[[ Extracted material open ]]
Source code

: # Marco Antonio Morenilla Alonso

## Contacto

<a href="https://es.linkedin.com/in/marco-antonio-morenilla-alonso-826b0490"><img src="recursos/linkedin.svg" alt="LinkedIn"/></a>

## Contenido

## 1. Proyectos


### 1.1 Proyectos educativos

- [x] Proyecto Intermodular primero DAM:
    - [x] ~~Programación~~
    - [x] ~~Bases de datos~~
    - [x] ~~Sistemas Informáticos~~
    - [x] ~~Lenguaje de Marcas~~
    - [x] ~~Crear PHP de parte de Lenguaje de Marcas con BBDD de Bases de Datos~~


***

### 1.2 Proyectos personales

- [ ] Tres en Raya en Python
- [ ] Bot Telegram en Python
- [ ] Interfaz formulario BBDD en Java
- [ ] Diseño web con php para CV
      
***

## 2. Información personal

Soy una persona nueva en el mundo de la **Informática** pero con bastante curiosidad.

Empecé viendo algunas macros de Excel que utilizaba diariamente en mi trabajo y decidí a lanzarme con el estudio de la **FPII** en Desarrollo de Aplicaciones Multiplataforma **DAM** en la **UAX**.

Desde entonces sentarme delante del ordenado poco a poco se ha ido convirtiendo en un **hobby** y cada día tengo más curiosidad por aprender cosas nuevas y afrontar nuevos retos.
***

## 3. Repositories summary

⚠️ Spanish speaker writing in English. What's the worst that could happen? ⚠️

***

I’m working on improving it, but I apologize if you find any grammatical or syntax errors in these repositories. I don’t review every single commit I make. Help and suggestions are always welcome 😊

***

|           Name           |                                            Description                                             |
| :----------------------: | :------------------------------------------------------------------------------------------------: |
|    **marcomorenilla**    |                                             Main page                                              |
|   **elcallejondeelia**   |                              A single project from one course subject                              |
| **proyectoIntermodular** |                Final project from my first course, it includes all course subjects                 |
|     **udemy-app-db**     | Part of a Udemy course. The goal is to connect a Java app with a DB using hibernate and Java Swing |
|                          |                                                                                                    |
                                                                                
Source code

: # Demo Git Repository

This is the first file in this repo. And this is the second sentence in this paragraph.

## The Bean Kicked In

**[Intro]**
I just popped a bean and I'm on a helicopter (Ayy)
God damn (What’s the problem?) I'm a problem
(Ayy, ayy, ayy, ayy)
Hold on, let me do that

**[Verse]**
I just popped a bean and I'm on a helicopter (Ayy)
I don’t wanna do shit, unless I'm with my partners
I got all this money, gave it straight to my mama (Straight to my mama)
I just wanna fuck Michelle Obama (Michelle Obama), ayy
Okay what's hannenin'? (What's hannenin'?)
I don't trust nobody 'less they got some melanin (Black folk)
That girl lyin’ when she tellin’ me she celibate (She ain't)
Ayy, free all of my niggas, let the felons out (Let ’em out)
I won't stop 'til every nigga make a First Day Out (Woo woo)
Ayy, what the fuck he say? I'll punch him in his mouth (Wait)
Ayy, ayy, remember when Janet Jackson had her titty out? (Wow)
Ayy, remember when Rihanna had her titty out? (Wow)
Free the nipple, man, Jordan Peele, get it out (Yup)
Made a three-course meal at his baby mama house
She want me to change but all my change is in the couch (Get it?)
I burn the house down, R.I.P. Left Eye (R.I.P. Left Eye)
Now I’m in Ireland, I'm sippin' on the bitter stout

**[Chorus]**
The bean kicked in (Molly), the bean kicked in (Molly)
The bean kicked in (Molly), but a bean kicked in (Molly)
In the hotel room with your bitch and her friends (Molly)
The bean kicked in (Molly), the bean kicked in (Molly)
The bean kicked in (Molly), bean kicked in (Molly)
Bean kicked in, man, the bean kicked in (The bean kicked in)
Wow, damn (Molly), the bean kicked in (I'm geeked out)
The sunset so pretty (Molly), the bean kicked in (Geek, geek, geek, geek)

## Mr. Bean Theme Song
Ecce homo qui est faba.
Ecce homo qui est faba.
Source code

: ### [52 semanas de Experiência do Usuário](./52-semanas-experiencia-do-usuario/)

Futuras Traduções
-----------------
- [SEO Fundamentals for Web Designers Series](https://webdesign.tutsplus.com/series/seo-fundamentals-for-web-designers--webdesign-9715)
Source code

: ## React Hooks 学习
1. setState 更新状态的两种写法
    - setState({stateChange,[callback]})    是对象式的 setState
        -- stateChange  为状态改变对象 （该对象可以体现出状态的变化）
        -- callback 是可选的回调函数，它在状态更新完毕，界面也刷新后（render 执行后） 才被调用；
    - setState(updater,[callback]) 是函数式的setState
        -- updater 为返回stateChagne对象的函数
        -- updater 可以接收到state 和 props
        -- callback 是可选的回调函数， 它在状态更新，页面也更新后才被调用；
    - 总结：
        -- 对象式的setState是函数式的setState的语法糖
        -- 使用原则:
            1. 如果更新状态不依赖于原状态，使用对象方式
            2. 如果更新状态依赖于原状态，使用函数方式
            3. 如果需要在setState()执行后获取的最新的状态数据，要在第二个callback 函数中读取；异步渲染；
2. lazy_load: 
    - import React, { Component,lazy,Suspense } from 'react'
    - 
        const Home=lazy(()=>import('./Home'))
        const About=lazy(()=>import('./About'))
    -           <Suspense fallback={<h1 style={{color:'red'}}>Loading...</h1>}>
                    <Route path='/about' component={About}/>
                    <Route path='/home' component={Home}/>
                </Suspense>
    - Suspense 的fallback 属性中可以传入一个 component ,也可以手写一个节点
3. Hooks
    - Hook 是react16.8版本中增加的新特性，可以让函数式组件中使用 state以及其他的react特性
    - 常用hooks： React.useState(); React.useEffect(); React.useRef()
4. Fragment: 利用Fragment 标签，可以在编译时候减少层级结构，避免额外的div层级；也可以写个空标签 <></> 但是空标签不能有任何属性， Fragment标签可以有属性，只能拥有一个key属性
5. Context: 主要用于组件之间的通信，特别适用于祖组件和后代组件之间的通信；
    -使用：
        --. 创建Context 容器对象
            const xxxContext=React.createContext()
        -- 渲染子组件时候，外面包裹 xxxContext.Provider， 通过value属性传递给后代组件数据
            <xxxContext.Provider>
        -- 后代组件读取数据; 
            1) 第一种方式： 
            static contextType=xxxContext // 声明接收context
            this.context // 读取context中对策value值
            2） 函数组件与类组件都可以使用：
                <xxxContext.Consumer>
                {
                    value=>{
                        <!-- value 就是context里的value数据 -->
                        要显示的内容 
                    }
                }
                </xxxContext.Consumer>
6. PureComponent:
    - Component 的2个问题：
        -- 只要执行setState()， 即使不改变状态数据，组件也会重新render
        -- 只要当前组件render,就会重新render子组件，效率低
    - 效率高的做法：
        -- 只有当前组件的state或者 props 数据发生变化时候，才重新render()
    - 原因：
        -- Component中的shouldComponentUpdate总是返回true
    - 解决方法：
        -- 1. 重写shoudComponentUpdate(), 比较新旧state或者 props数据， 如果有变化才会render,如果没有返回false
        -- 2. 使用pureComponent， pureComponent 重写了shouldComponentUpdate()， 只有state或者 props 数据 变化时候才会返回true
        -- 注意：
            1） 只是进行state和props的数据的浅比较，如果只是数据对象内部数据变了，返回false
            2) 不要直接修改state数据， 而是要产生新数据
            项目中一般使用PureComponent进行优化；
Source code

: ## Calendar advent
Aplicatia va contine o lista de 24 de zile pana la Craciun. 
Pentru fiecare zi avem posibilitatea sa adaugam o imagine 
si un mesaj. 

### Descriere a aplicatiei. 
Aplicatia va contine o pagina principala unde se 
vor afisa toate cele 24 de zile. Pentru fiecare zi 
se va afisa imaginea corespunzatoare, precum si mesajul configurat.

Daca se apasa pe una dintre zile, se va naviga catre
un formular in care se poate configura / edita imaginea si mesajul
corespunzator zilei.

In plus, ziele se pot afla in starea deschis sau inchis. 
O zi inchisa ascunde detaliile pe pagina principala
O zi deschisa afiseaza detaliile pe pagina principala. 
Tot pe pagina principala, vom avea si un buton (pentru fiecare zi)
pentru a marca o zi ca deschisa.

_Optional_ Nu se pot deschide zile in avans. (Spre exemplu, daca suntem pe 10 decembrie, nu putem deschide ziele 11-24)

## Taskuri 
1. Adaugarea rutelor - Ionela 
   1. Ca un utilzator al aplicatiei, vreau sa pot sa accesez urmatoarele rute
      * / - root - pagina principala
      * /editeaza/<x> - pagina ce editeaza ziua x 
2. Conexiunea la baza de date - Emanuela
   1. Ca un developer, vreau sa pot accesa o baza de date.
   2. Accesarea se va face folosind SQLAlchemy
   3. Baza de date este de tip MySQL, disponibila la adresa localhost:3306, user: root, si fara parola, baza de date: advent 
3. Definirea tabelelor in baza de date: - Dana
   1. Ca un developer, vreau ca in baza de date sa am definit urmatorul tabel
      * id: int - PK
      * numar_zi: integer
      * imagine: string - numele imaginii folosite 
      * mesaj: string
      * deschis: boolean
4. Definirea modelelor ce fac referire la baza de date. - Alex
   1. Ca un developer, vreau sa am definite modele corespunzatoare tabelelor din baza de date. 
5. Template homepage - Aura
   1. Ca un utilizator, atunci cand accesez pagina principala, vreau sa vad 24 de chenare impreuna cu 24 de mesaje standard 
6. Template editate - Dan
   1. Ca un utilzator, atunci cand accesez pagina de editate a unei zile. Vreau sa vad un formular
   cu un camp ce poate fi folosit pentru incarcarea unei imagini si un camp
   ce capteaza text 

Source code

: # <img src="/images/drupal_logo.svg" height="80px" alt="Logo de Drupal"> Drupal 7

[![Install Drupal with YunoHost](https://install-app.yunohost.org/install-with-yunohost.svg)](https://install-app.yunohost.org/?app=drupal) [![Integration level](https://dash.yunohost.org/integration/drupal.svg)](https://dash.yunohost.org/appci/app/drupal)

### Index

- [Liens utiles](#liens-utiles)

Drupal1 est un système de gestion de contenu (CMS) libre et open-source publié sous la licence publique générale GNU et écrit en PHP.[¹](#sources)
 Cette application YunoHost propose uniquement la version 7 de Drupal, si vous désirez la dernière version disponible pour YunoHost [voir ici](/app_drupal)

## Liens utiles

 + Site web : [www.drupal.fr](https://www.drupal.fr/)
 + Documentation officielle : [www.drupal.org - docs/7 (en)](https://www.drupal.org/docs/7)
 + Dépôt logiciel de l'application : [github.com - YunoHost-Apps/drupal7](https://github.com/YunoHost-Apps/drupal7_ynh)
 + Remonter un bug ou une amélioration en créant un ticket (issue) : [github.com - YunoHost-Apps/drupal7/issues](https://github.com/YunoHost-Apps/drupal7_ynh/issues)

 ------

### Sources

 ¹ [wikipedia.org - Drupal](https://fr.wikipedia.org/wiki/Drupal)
[[ Extracted material closed ]]
Activity | Reproduce the entries above exactly, starting at their first line and finishing with the line that contains "Final project from".

Exercise answer |
Source code

: # Marco Antonio Morenilla Alonso

## Contacto

<a href="https://es.linkedin.com/in/marco-antonio-morenilla-alonso-826b0490"><img src="recursos/linkedin.svg" alt="LinkedIn"/></a>

## Contenido

## 1. Proyectos


### 1.1 Proyectos educativos

- [x] Proyecto Intermodular primero DAM:
    - [x] ~~Programación~~
    - [x] ~~Bases de datos~~
    - [x] ~~Sistemas Informáticos~~
    - [x] ~~Lenguaje de Marcas~~
    - [x] ~~Crear PHP de parte de Lenguaje de Marcas con BBDD de Bases de Datos~~


***

### 1.2 Proyectos personales

- [ ] Tres en Raya en Python
- [ ] Bot Telegram en Python
- [ ] Interfaz formulario BBDD en Java
- [ ] Diseño web con php para CV
      
***

## 2. Información personal

Soy una persona nueva en el mundo de la **Informática** pero con bastante curiosidad.

Empecé viendo algunas macros de Excel que utilizaba diariamente en mi trabajo y decidí a lanzarme con el estudio de la **FPII** en Desarrollo de Aplicaciones Multiplataforma **DAM** en la **UAX**.

Desde entonces sentarme delante del ordenado poco a poco se ha ido convirtiendo en un **hobby** y cada día tengo más curiosidad por aprender cosas nuevas y afrontar nuevos retos.
***

## 3. Repositories summary

⚠️ Spanish speaker writing in English. What's the worst that could happen? ⚠️

***

I’m working on improving it, but I apologize if you find any grammatical or syntax errors in these repositories. I don’t review every single commit I make. Help and suggestions are always welcome 😊

***

|           Name           |                                            Description                                             |
| :----------------------: | :------------------------------------------------------------------------------------------------: |
|    **marcomorenilla**    |                                             Main page                                              |
|   **elcallejondeelia**   |                              A single project from one course subject                              |
| **proyectoIntermodular** |                Final project from my first course, it includes all course subjects                 |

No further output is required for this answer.